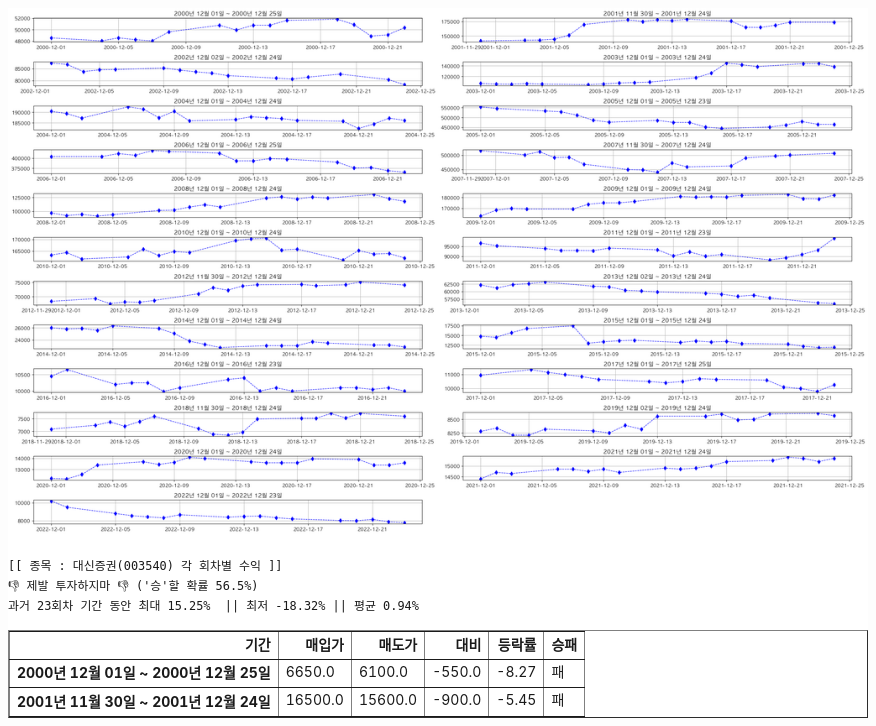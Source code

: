 [![png](/src/sa/2023-01-02/test_3_20.png)](/src/sa/2023-01-02/test_3_20.png)
    


    [[ 종목 : 대신증권(003540) 각 회차별 수익 ]]
    👎 제발 투자하지마 👎 ('승'할 확률 56.5%)
    과거 23회차 기간 동안 최대 15.25%  || 최저 -18.32% || 평균 0.94%



<div>

<table border="1" class="dataframe">
  <thead>
    <tr style="text-align: right;">
      <th>기간</th>
      <th>매입가</th>
      <th>매도가</th>
      <th>대비</th>
      <th>등락률</th>
      <th>승패</th>
    </tr>
  </thead>
  <tbody>
    <tr>
      <th>2000년 12월 01일 ~ 2000년 12월 25일</th>
      <td>6650.0</td>
      <td>6100.0</td>
      <td>-550.0</td>
      <td>-8.27</td>
      <td>패</td>
    </tr>
    <tr>
      <th>2001년 11월 30일 ~ 2001년 12월 24일</th>
      <td>16500.0</td>
      <td>15600.0</td>
      <td>-900.0</td>
      <td>-5.45</td>
      <td>패</td>
    </tr>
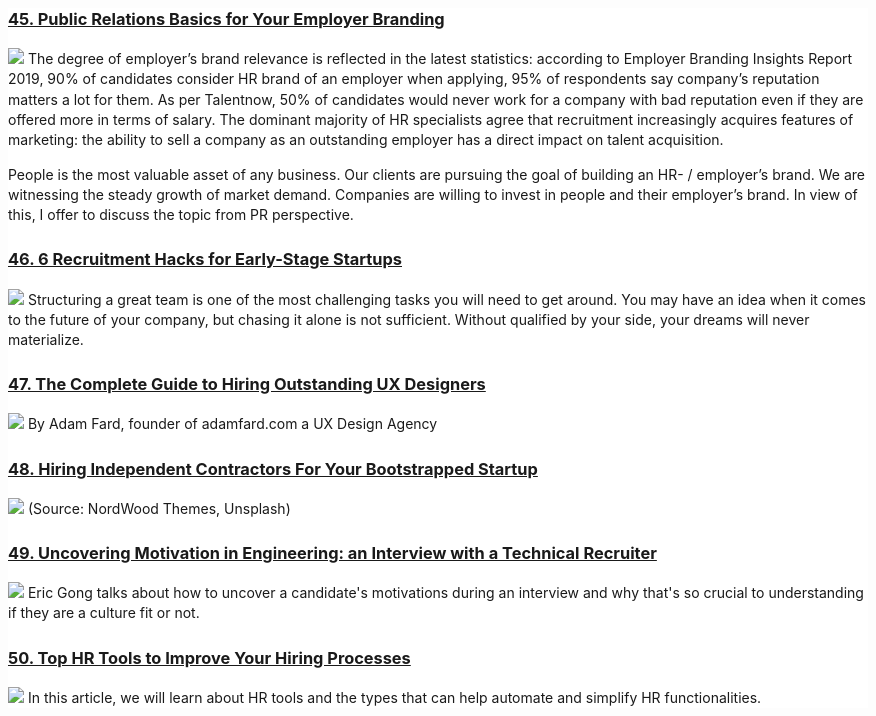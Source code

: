 ### [45. Public Relations Basics for Your Employer Branding](https://hackernoon.com/public-relations-basic-for-your-employer-branding-o4ff3zsq)
![](https://cdn.filestackcontent.com/BopVyRYKQYeTCO7MGch2)
The degree of employer’s brand relevance is reflected in the latest statistics: according to Employer Branding Insights Report 2019, 90% of candidates consider HR brand of an employer when applying, 95% of respondents say company’s reputation matters a lot for them. As per Talentnow, 50% of candidates would never work for a company with bad reputation even if they are offered more in terms of salary. The dominant majority of HR specialists agree that recruitment increasingly acquires features of marketing: the ability to sell a company as an outstanding employer has a direct impact on talent acquisition.

People is the most valuable asset of any business. Our clients are pursuing the goal of building an HR- / employer’s brand. We are witnessing the steady growth of market demand. Companies are willing to invest in people and their employer’s brand. In view of this, I offer to discuss the topic from PR perspective. 

### [46. 6 Recruitment Hacks for Early-Stage Startups](https://hackernoon.com/6-recruitment-hacks-for-early-stage-startups-lgu3u13)
![](https://firebasestorage.googleapis.com/v0/b/hackernoon-app.appspot.com/o/images%2FkV660t7VFvOOr2L3D9lFr4ikSIN2-ljb3ucc.png?alt=media&token=24ab1916-e0b4-41bf-95b7-06d1a322d2c5)
Structuring a great team is one of the most challenging tasks you will need to get around. You may have an idea when it comes to the future of your company, but chasing it alone is not sufficient. Without qualified by your side, your dreams will never materialize.

### [47. The Complete Guide to Hiring Outstanding UX Designers](https://hackernoon.com/insiders-guide-how-to-find-evaluate-and-hire-ux-designers-5q2fk30xz)
![](https://cdn.hackernoon.com/drafts/ie2bn30us.png)
By Adam Fard, founder of adamfard.com a UX Design Agency

### [48. Hiring Independent Contractors For Your Bootstrapped Startup](https://hackernoon.com/hiring-independent-contractors-for-your-bootstrapped-startup-8h9f3znd)
![](https://cdn.hackernoon.com/drafts/rsq3z3l.png)
                              (Source: NordWood Themes, Unsplash)

### [49. Uncovering Motivation in Engineering: an Interview with a Technical Recruiter](https://hackernoon.com/uncovering-motivation-in-engineering-an-interview-with-a-technical-recruiter-ne3d35ev)
![](https://cdn.hackernoon.com/images/Ie6Q1fqaaYXXTyP5L2Aqg1CiSAr2-pxp33ke.png)
Eric Gong talks about how to uncover a candidate's motivations during an interview and why that's so crucial to understanding if they are a culture fit or not.

### [50. Top HR Tools to Improve Your Hiring Processes](https://hackernoon.com/top-hr-tools-to-improve-your-hiring-processes)
![](https://cdn.hackernoon.com/images/yIdBUErBM4bKtuYHlGVfyMxAJS02-a8m2ok2.jpeg)
In this article, we will learn about HR tools and the types that can help automate and simplify HR functionalities.
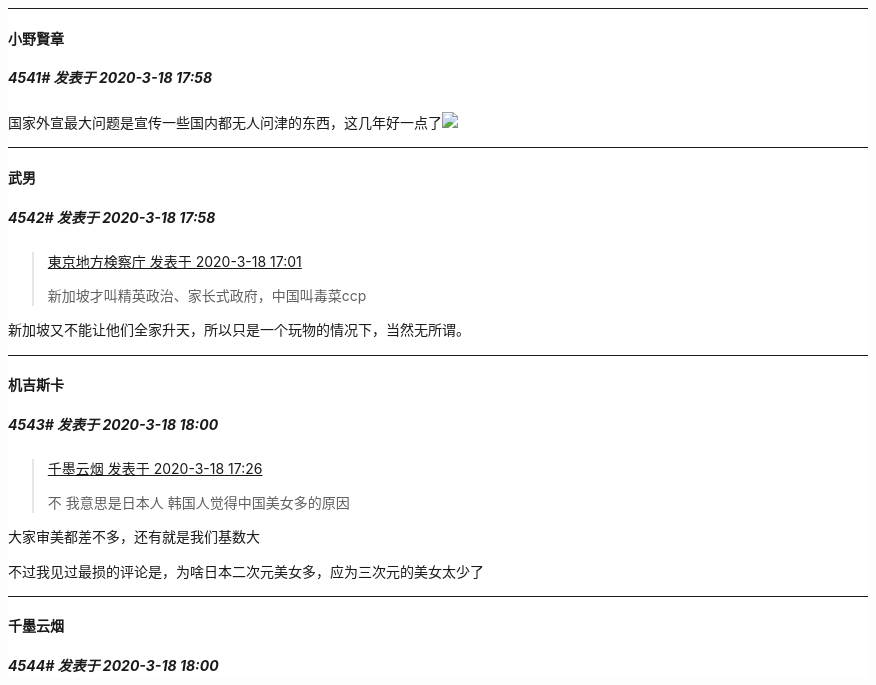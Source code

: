 




-----

####  小野賢章  
##### 4541#       发表于 2020-3-18 17:58




国家外宣最大问题是宣传一些国内都无人问津的东西，这几年好一点了<img src="https://static.saraba1st.com/image/smiley/face2017/013.png" referrerpolicy="no-referrer">







-----

####  武男  
##### 4542#       发表于 2020-3-18 17:58



<blockquote><a href="httphttps://bbs.saraba1st.com/2b/forum.php?mod=redirect&amp;goto=findpost&amp;pid=46787477&amp;ptid=1919303" target="_blank">東京地方検察庁 发表于 2020-3-18 17:01</a>

新加坡才叫精英政治、家长式政府，中国叫毒菜ccp</blockquote>
新加坡又不能让他们全家升天，所以只是一个玩物的情况下，当然无所谓。







-----

####  机吉斯卡  
##### 4543#       发表于 2020-3-18 18:00



<blockquote><a href="httphttps://bbs.saraba1st.com/2b/forum.php?mod=redirect&amp;goto=findpost&amp;pid=46787820&amp;ptid=1919303" target="_blank">千墨云烟 发表于 2020-3-18 17:26</a>

不 我意思是日本人 韩国人觉得中国美女多的原因</blockquote>
大家审美都差不多，还有就是我们基数大


不过我见过最损的评论是，为啥日本二次元美女多，应为三次元的美女太少了







-----

####  千墨云烟  
##### 4544#       发表于 2020-3-18 18:00
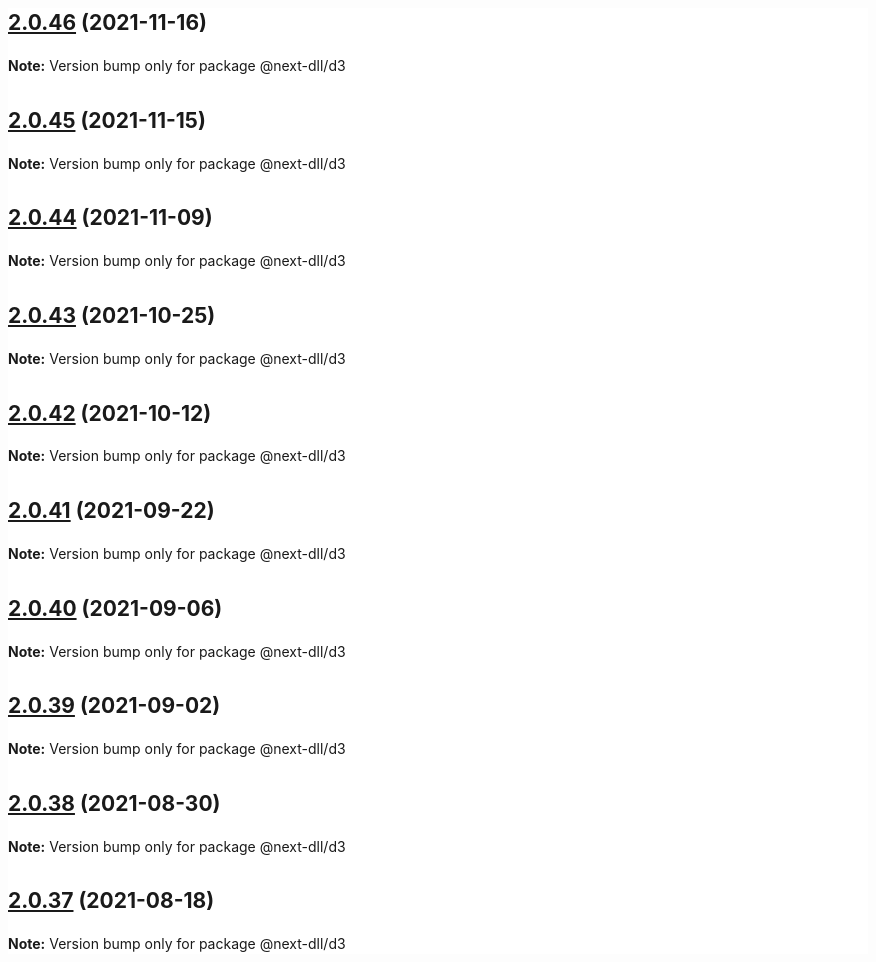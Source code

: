## [2.0.46](https://github.com/easyops-cn/next-core/compare/@next-dll/d3@2.0.45...@next-dll/d3@2.0.46) (2021-11-16)

**Note:** Version bump only for package @next-dll/d3

## [2.0.45](https://github.com/easyops-cn/next-core/compare/@next-dll/d3@2.0.44...@next-dll/d3@2.0.45) (2021-11-15)

**Note:** Version bump only for package @next-dll/d3

## [2.0.44](https://github.com/easyops-cn/next-core/compare/@next-dll/d3@2.0.43...@next-dll/d3@2.0.44) (2021-11-09)

**Note:** Version bump only for package @next-dll/d3

## [2.0.43](https://github.com/easyops-cn/next-core/compare/@next-dll/d3@2.0.42...@next-dll/d3@2.0.43) (2021-10-25)

**Note:** Version bump only for package @next-dll/d3

## [2.0.42](https://github.com/easyops-cn/next-core/compare/@next-dll/d3@2.0.41...@next-dll/d3@2.0.42) (2021-10-12)

**Note:** Version bump only for package @next-dll/d3

## [2.0.41](https://github.com/easyops-cn/next-core/compare/@next-dll/d3@2.0.40...@next-dll/d3@2.0.41) (2021-09-22)

**Note:** Version bump only for package @next-dll/d3

## [2.0.40](https://github.com/easyops-cn/next-core/compare/@next-dll/d3@2.0.39...@next-dll/d3@2.0.40) (2021-09-06)

**Note:** Version bump only for package @next-dll/d3

## [2.0.39](https://github.com/easyops-cn/next-core/compare/@next-dll/d3@2.0.38...@next-dll/d3@2.0.39) (2021-09-02)

**Note:** Version bump only for package @next-dll/d3

## [2.0.38](https://github.com/easyops-cn/next-core/compare/@next-dll/d3@2.0.37...@next-dll/d3@2.0.38) (2021-08-30)

**Note:** Version bump only for package @next-dll/d3

## [2.0.37](https://github.com/easyops-cn/next-core/compare/@next-dll/d3@2.0.36...@next-dll/d3@2.0.37) (2021-08-18)

**Note:** Version bump only for package @next-dll/d3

★ ★ ★ ★ ★ ★ ★

The lines to copy are those in the listing that contain the word "interview".

### [49. Uncovering Motivation in Engineering: an Interview with a Technical Recruiter](https://hackernoon.com/uncovering-motivation-in-engineering-an-interview-with-a-technical-recruiter-ne3d35ev)
Eric Gong talks about how to uncover a candidate's motivations during an interview and why that's so crucial to understanding if they are a culture fit or not.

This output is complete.